NBA Point Guard Power Rankings
There was a time, about 10 years ago, when NBA fans believed they were in a golden age of point guards in the league. Steve Nash was running things in Phoenix, Chris Paul and Deron Williams were just budding as stars, and Tony Parker was continuing his quiet come-up in San Antonio. Even Gilbert Arenas was still doing his Agent Zero thing! Times were good.
With more time, though, comes more experience, and, apparently, even more great point guards. The point guard crop of the mid-2000s might have been good, but today’s crop is great. For comparison, Luke Ridnour was 7th in the league in assists in 2005-06; this year it’s Jrue Holiday, a dynamic playmaker and defender who’s trying to help lead a young team to a playoff berth in the tough Western Conference. It’s even more telling that the assist leaders doesn’t sufficiently demonstrate the difference, since the league’s point guards have evolved as shooters and scorers to the point that they’ve advanced far beyond being the bag man for their teammates. Guys like Mike Conley and Damian Lillard’s foremost contributions to their teams don’t come in the assist column.
So, in the best attempt to capture the league’s current hierarchy of exciting floor generals, here’s a look at the FanRag’s power ranking of the NBA’s best point guards.
- Chris Paul – Now in his 10th year in the league, Paul’s most important statistic, to many fans, is his zero appearances in the conference finals. It’s a blemish on his claim as the league’s best point guard that he has not yet been able to lead him team past the second round, but it’s not a condemnation, especially when you consider Paul’s career. He’s spent most of it playing for second-tier teams in the very tough Western Conference, and for a couple years during his prime, he toiled in stasis on the league-owned Hornets. Consider, even, that David Stern hadn’t nixed the CP3-to-LA trade, and we would probably be talking about Paul in very different terms.
That’s all to say, don’t ignore the numbers for the noise. Paul has been incredibly consistent for 10 years, quite an accomplishment when you consider the way his former nemesis Deron Williams’ career has diminished since his time in Utah. He hasn’t averaged fewer than 9 assists per 36 minutes since his sophomore season, leading the league in assists three times, and he’s a career 47% shooter with 36% three-point shooting. What further sets him apart is his greatness at the other end: he’s lead the league in steals 6 times, and he remains a hound on the ball, even as he loses a step.

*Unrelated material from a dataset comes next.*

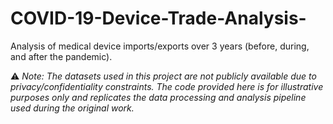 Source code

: # COVID-19-Device-Trade-Analysis-
Analysis of medical device imports/exports over 3 years (before, during, and after the pandemic). 

⚠️ _Note: The datasets used in this project are not publicly available due to privacy/confidentiality constraints. The code provided here is for illustrative purposes only and replicates the data processing and analysis pipeline used during the original work._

It might be a bit of a fatigued choice, but CP3 remains in his own class as a complete point guard.
- Steph Curry – Many people want to peg Curry as a scoring point guard, and while he’s certainly that, he’s a great distributor as well. We know that he’s a flashy passer, but his assist numbers per 36 minutes jumped from about 6.5 to 8.5 a couple years ago and have remained steady. He’s reached the point where he sees the action before it happens and actively makes his teammates better, which is basically the level you want any point guard to reach. His shooting is otherworldly for his position, as his TS% is big-man-esque at 63.5%, and he’s the only point guard in the league’s top-20 aside from Jeff Teague.
This season, Curry has taken on the responsibilities of defending the other team’s point guard, and although the results have been mixed, it’s an example of his willingness to continue his growth and take on more responsibilities to help his team.
- Russell Westbrook – Other than LeBron, Westbrook probably leads the league in haters, which is bound to happen when you play with the unapologetic reckless abandon that he does, and when your shots sometimes come at the expense of Kevin Durant’s.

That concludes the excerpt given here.